La decisione della Corte
Nello specifico, rispetto a una società a controllo pubblico operante nel settore del mercato agroalimentare, ove la Provincia detiene l'esigua quota del 5,35 per cento, la Sezione ha raccomandato all'ente socio di procedere alle necessarie verifiche in modo che la partecipata si attivi per adottare la delibera assembleare prevista dalla norma, posto che l'attuale decisione di nomina del Cda con 3 componenti «non illustra le motivazioni in ordine all'esistenza di specifiche ragioni di adeguatezza organizzativa che hanno indotto a operare la scelta dell'organo collegiale, e non è pertanto supportata da una serie di dati ed elementi concreti e puntuali riguardanti in particolare la struttura organizzativa, le dimensioni, l'ambito di operatività e i risultati economico-finanziari raggiunti».
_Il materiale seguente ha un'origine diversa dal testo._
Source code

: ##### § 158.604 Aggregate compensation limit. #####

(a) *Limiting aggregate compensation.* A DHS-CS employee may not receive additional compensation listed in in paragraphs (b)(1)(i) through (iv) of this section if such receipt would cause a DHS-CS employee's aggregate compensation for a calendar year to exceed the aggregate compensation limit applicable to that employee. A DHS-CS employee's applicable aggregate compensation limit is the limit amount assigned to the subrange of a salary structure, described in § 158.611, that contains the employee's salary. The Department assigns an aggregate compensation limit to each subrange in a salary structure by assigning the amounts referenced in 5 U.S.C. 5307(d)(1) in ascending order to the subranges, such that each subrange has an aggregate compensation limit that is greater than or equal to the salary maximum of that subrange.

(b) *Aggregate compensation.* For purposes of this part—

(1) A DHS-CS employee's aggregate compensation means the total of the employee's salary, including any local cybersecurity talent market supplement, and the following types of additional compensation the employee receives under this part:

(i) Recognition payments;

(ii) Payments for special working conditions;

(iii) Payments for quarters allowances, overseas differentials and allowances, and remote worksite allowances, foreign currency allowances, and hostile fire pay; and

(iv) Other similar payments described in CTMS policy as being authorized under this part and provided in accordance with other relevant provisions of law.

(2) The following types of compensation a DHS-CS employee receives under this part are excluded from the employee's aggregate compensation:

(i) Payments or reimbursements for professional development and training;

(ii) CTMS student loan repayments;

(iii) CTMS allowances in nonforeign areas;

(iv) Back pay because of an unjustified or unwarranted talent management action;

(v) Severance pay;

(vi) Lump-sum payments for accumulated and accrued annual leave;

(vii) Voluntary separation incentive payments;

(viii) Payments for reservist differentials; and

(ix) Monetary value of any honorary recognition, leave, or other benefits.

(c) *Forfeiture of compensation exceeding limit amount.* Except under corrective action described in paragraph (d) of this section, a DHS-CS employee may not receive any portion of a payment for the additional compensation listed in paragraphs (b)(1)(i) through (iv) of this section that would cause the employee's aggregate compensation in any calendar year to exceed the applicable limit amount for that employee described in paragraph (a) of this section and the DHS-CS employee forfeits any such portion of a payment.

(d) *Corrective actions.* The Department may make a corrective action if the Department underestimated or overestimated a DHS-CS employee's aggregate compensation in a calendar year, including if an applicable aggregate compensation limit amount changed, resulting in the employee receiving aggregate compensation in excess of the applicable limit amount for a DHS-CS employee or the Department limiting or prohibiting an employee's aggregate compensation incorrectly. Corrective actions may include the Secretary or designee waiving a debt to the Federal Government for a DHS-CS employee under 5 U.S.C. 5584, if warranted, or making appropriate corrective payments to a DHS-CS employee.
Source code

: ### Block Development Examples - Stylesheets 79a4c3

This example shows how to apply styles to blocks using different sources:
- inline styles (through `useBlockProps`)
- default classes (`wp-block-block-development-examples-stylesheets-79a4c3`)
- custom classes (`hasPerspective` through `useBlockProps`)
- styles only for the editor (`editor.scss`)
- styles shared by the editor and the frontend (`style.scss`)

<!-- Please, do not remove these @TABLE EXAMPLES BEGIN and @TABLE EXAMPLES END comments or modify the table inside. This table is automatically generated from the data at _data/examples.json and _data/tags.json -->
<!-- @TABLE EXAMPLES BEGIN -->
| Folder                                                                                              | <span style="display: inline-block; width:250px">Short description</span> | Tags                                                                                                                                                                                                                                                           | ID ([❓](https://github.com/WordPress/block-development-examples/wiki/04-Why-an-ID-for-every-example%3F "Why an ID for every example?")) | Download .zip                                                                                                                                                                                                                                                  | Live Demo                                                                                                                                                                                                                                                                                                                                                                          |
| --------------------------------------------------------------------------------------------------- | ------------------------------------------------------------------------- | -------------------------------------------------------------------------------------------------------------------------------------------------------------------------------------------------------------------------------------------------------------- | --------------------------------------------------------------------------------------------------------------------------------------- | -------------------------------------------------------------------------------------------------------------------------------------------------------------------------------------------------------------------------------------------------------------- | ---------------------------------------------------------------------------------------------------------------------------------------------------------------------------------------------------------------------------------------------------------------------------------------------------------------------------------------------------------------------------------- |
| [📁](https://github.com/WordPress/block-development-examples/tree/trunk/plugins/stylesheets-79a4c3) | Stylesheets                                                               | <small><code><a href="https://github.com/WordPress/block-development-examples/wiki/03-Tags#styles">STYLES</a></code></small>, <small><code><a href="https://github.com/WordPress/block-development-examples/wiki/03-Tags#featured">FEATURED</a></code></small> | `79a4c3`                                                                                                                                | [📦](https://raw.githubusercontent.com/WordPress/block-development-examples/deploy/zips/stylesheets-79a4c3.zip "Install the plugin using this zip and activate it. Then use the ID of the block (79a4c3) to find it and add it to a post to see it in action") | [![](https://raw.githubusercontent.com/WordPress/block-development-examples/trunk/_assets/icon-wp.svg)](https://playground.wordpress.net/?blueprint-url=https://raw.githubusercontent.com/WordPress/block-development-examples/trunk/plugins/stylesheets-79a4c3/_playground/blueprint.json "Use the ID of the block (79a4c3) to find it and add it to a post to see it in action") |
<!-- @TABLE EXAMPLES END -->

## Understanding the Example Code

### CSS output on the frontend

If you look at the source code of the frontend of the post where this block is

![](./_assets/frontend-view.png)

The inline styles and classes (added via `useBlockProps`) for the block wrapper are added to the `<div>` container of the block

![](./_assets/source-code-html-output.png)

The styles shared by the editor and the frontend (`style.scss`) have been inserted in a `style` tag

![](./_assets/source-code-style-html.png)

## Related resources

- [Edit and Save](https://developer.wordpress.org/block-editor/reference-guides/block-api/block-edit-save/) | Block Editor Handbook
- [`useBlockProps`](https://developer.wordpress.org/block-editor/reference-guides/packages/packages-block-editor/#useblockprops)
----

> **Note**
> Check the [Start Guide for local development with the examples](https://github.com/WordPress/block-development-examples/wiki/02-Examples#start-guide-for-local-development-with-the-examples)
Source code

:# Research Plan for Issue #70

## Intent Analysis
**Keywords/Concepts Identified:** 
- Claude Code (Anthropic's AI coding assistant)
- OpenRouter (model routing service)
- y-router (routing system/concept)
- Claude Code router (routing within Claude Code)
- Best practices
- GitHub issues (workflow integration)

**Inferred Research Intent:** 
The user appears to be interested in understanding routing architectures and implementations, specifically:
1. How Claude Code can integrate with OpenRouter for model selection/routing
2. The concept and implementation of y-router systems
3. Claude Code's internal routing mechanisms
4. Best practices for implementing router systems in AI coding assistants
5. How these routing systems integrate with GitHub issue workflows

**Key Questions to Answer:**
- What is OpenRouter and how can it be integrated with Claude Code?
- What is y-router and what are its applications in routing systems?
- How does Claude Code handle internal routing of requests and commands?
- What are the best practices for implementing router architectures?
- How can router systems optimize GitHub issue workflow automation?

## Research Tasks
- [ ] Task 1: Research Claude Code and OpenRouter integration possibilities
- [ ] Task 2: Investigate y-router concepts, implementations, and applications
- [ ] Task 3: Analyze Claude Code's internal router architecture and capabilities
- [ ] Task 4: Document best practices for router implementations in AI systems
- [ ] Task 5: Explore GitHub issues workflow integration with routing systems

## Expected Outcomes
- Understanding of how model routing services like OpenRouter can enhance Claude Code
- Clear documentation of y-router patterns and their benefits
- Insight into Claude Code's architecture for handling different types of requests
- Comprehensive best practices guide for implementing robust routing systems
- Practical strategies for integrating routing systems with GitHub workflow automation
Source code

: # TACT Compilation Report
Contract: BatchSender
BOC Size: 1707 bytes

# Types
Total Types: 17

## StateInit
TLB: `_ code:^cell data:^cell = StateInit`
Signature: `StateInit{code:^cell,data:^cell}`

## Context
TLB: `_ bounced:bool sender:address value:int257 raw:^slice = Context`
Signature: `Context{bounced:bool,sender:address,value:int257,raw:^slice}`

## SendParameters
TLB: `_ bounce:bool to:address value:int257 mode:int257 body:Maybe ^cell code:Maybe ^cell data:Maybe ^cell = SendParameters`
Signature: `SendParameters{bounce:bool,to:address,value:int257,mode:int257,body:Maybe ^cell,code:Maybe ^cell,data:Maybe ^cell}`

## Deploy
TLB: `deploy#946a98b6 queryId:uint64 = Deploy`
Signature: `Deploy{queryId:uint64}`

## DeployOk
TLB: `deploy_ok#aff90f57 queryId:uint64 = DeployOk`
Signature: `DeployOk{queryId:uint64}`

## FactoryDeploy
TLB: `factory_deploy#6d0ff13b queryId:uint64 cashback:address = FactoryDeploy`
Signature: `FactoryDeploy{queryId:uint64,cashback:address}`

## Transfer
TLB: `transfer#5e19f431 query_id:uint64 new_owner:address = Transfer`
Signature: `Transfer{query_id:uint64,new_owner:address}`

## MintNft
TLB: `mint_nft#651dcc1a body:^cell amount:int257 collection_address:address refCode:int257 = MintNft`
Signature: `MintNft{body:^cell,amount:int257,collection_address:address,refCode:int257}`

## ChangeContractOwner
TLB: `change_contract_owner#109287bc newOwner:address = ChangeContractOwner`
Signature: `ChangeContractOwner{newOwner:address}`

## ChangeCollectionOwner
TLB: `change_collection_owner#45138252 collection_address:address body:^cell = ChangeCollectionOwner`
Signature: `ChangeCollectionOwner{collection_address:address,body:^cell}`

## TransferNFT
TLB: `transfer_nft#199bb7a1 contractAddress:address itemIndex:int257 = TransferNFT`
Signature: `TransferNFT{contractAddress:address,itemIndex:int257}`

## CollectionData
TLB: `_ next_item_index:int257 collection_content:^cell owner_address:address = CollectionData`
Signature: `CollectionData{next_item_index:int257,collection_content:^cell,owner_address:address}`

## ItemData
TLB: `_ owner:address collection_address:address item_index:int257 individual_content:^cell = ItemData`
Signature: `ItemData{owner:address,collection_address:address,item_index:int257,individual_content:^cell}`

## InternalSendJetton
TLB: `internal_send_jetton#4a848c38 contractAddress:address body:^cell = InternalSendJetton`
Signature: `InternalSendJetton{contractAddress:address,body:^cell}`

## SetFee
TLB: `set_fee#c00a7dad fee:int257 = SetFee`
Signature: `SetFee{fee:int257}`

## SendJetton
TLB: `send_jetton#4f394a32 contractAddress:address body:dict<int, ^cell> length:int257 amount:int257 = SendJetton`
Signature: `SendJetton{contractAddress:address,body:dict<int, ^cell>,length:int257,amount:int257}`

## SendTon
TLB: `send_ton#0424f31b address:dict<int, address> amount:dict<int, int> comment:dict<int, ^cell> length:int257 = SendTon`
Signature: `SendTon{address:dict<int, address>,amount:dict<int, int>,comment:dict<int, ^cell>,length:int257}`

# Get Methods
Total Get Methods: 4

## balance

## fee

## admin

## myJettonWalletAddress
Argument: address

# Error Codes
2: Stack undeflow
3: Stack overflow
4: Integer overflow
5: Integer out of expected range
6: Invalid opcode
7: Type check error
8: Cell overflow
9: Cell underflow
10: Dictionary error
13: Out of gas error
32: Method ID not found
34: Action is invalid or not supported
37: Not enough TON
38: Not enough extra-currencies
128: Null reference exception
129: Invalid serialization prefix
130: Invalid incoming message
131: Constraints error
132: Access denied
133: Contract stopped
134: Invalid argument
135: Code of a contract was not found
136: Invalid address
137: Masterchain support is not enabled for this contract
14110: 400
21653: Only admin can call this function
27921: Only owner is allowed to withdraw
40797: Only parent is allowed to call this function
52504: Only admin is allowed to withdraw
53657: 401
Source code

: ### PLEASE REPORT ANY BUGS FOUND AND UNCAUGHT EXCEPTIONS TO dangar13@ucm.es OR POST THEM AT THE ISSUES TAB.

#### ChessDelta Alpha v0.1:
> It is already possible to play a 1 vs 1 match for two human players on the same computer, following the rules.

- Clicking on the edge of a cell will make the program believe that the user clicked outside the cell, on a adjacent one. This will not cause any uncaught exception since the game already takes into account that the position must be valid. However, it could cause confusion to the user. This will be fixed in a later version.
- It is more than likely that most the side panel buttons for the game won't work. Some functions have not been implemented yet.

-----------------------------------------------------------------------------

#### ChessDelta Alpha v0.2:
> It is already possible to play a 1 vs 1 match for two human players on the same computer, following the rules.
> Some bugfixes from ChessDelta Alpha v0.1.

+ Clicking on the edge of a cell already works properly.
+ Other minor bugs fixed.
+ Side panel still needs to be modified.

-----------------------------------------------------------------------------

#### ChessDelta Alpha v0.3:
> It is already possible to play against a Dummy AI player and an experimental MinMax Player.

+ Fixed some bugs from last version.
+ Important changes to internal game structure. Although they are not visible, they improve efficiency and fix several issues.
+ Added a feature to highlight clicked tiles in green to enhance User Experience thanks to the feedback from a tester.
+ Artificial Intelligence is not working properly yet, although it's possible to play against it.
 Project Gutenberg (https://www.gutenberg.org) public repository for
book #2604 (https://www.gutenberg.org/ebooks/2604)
La Corte ha rilevato che un'altra società controllata dalla Provincia, a differenza della precedente, si è adoperata per nominare un organo amministrativo collegiale nelle forme prescritte, mediante delibera assembleare che illustra le ragioni di adeguatezza organizzativa a supporto della scelta dell'organo collegiale, con una serie di dati ed elementi concreti e puntuali.
Il collegio ha osservato che la società, nel disimpegno di questo adempimento, ha peraltro evidenziato, nel corso del tempo, una sostanziale invarianza dei costi gestionali per i compensi all'organo collegiale amministrativo.
Tutto questo però non basta, scrivono i giudici, perché la società «non si sofferma su valutazioni specifiche idonee a dimostrare che la scelta operata, in deroga alla regola dell'amministratore unico, sia coerente rispetto a detta esigenza e non comporti un irrazionale aggravio di spese».
Questo rilievo è sufficiente per far emergere la necessità di una maggiore specificazione delle motivazioni addotte a fondamento della scelta operata, per cui il collegio chiede all'assemblea dei soci di adottare un'ulteriore delibera integrativa, da trasmettersi anch'essa, al pari della prima, alla Sezione regionale e alla competente struttura di controllo del ministero dell'Economia e delle finanze.
In definitiva, il rigore della Corte giustifica la massima cura nel definire la scelta di governance societaria, con la necessità di tenere presente che la nomina di un organo collegiale alla guida della società a controllo pubblico è pur sempre una deroga alla norma di principio dell'amministratore unico.